What are the biggest trends impacting how digital agencies deliver work—and how can you deliver better in changing times?
If your inbox is anything like mine, every day you’re hit with more and more news about the technological innovations that are going to disrupt global society as we know it. From this, I have learned that one thing is certain:
Nothing is certain.
Our processes, platforms, and prerogatives are shifting under our feet, subject to our rapidly changing environment. What does this mean for the digital agencies of today? It means that, in order to thrive, we’ve got to keep our eyes trained on the trends, learning new methods and practices that will serve us as we move into the future.
Whether you’ve got a VR headset or you’re still holding onto your VCR, the reality remains the same: you’ve got to tune into the new ways we’re delivering projects. Whether you like it or not, it’s going to influence the way you approach, execute, and deliver work.
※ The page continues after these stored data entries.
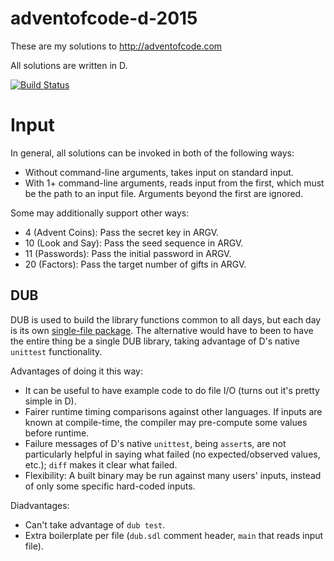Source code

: # adventofcode-d-2015

These are my solutions to http://adventofcode.com

All solutions are written in D.

[![Build Status](https://travis-ci.org/petertseng/adventofcode-d-2015.svg?branch=master)](https://travis-ci.org/petertseng/adventofcode-d-2015)

# Input

In general, all solutions can be invoked in both of the following ways:

* Without command-line arguments, takes input on standard input.
* With 1+ command-line arguments, reads input from the first, which must be the path to an input file.
  Arguments beyond the first are ignored.

Some may additionally support other ways:

* 4 (Advent Coins): Pass the secret key in ARGV.
* 10 (Look and Say): Pass the seed sequence in ARGV.
* 11 (Passwords): Pass the initial password in ARGV.
* 20 (Factors): Pass the target number of gifts in ARGV.

## DUB

DUB is used to build the library functions common to all days, but each day is its own [single-file package](https://code.dlang.org/getting_started#single-file-packages).
The alternative would have to been to have the entire thing be a single DUB library, taking advantage of D's native `unittest` functionality.

Advantages of doing it this way:

  * It can be useful to have example code to do file I/O (turns out it's pretty simple in D).
  * Fairer runtime timing comparisons against other languages. If inputs are known at compile-time, the compiler may pre-compute some values before runtime.
  * Failure messages of D's native `unittest`, being `assert`s, are not particularly helpful in saying what failed (no expected/observed values, etc.); `diff` makes it clear what failed.
  * Flexibility: A built binary may be run against many users' inputs, instead of only some specific hard-coded inputs.

Diadvantages:

  * Can't take advantage of `dub test`.
  * Extra boilerplate per file (`dub.sdl` comment header, `main` that reads input file).
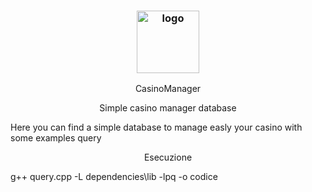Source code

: <h3 align="center"><img src="https://i.imgur.com/yl0JUct.jpeg" alt="logo" height="100px"></h3>
<p align="center">CasinoManager</p>

<p3 align="center">
  <p align="center">Simple casino manager database</p>
</p3>


Here you can find a simple database to manage easly your casino with some examples query

<p align="center">
  <p align="center">Esecuzione</p>
</p>

g++ query.cpp -L dependencies\lib -lpq -o codice

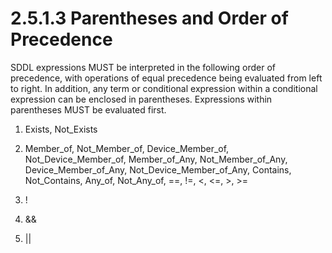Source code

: <html dir="LTR" xmlns:mshelp="http://msdn.microsoft.com/mshelp" xmlns:ddue="http://ddue.schemas.microsoft.com/authoring/2003/5" xmlns:xlink="http://www.w3.org/1999/xlink" xmlns:tool="http://www.microsoft.com/tooltip">
    <head>
        <meta http-equiv="Content-Type" content="text/html; CHARSET=utf-8"></meta>
        <meta name="save" content="history"></meta>
        <title>2.5.1.3 Parentheses and Order of Precedence</title>
        <xml>
            <mshelp:toctitle title="2.5.1.3 Parentheses and Order of Precedence"></mshelp:toctitle>
            <mshelp:rltitle title="[MS-DTYP]: Parentheses and Order of Precedence"></mshelp:rltitle>
            <mshelp:keyword index="A" term="d1a8392f-3f54-4fea-8233-44ede9eb198c"></mshelp:keyword>
            <mshelp:attr name="DCSext.ContentType" value="open specification"></mshelp:attr>
            <mshelp:attr name="AssetID" value="d1a8392f-3f54-4fea-8233-44ede9eb198c"></mshelp:attr>
            <mshelp:attr name="TopicType" value="kbRef"></mshelp:attr>
            <mshelp:attr name="DCSext.Title" value="[MS-DTYP]: Parentheses and Order of Precedence" />
        </xml>
    </head>
    <body>
        <div id="header">
            <h1 class="heading">2.5.1.3 Parentheses and Order of Precedence</h1>
        </div>
        <div id="mainSection">
            <div id="mainBody">
                <div id="allHistory" class="saveHistory"></div>
                <div id="sectionSection0" class="section" name="collapseableSection">
                    

<p>SDDL expressions MUST be interpreted in the following order
of precedence, with operations of equal precedence being evaluated from left to
right. In addition, any term or conditional expression within a conditional
expression can be enclosed in parentheses. Expressions within parentheses MUST
be evaluated first.</p>

<ol><li><p><span>    </span>Exists,
Not_Exists</p>

</li><li><p><span>    </span>Member_of,
Not_Member_of, Device_Member_of, Not_Device_Member_of, Member_of_Any,
Not_Member_of_Any, Device_Member_of_Any, Not_Device_Member_of_Any, Contains,
Not_Contains, Any_of, Not_Any_of, ==, !=, &lt;, &lt;=, &gt;, &gt;=</p>

</li><li><p><span>    </span>!</p>

</li><li><p><span>    </span>&amp;&amp;</p>

</li><li><p><span>    </span>||</p>

</li></ol>
                </div>
            </div>
        </div>
    </body>
</html>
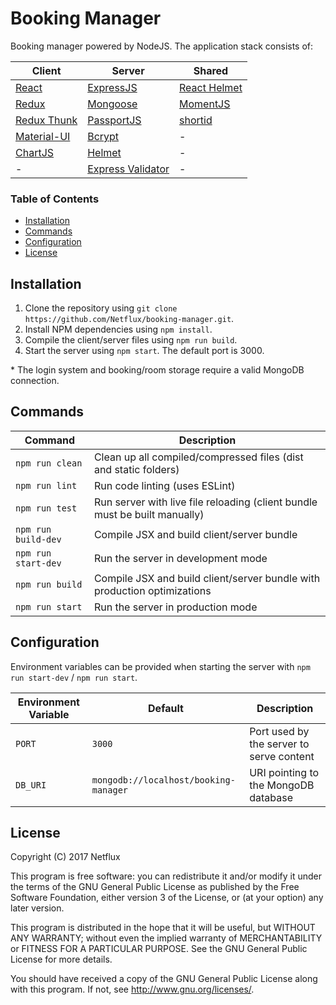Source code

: # Booking Manager
Booking manager powered by NodeJS. The application stack consists of:

| Client                                      | Server                                         | Shared                                                     |
| ------------------------------------------- | ---------------------------------------------- | ---------------------------------------------------------- |
| [React](https://facebook.github.io/react/)  | [ExpressJS](http://expressjs.com/)             | [React Helmet](https://www.npmjs.com/package/react-helmet) |
| [Redux](http://redux.js.org/)               | [Mongoose](http://mongoosejs.com/)             | [MomentJS](https://momentjs.com/)                          |
| [Redux Thunk](https://www.npmjs.com/package/redux-thunk) | [PassportJS](http://passportjs.org/) | [shortid](https://www.npmjs.com/package/shortid)        |
| [Material-UI](http://www.material-ui.com/)  | [Bcrypt](https://www.npmjs.com/package/bcrypt) | -                                                          |
| [ChartJS](http://www.chartjs.org/)          | [Helmet](https://www.npmjs.com/package/helmet) | -                                                          |
| -                                | [Express Validator](https://www.npmjs.com/package/express-validator) | -                                               |

### Table of Contents
* [Installation](#installation)
* [Commands](#commands)
* [Configuration](#configuration)
* [License](#license)

## Installation
1. Clone the repository using `git clone https://github.com/Netflux/booking-manager.git`.
2. Install NPM dependencies using `npm install`.
3. Compile the client/server files using `npm run build`.
4. Start the server using `npm start`. The default port is 3000.

\* The login system and booking/room storage require a valid MongoDB connection.

## Commands
| Command             | Description                                                                |
| ------------------- | -------------------------------------------------------------------------- |
| `npm run clean`     | Clean up all compiled/compressed files (dist and static folders)           |
| `npm run lint`      | Run code linting (uses ESLint)                                             |
| `npm run test`      | Run server with live file reloading (client bundle must be built manually) |
| `npm run build-dev` | Compile JSX and build client/server bundle                                 |
| `npm run start-dev` | Run the server in development mode                                         |
| `npm run build`     | Compile JSX and build client/server bundle with production optimizations   |
| `npm run start`     | Run the server in production mode                                          |

## Configuration
Environment variables can be provided when starting the server with `npm run start-dev` / `npm run start`.

| Environment Variable | Default                               | Description                              |
| -------------------- | ------------------------------------- | ---------------------------------------- |
| `PORT`               | `3000`                                | Port used by the server to serve content |
| `DB_URI`             | `mongodb://localhost/booking-manager` | URI pointing to the MongoDB database     |

## License
Copyright (C) 2017 Netflux

This program is free software: you can redistribute it and/or modify
it under the terms of the GNU General Public License as published by
the Free Software Foundation, either version 3 of the License, or
(at your option) any later version.

This program is distributed in the hope that it will be useful,
but WITHOUT ANY WARRANTY; without even the implied warranty of
MERCHANTABILITY or FITNESS FOR A PARTICULAR PURPOSE.  See the
GNU General Public License for more details.

You should have received a copy of the GNU General Public License
along with this program. If not, see <http://www.gnu.org/licenses/>.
Ask yourself: Are you on top of the delivery trends that are influencing how your agency works? What concrete actions are you taking to adapt? This article explores 3 major trends that will impact your agency, the impacts of these trends, approaches for staying relevant in changing times, and where you can start.
1. A growing tendency for method melding
A dash of Agile, a hint of Kanban, a drop of Scrum…toss it all together with a splash of Waterfall…
The growth of the digital industry has spurred numerous methodologies, frameworks, principles, and standards for accomplishing digital work. Some work well for pure play software development, while others are better suited to maintenance work. Others still are great for more CX and design-thinking driven projects.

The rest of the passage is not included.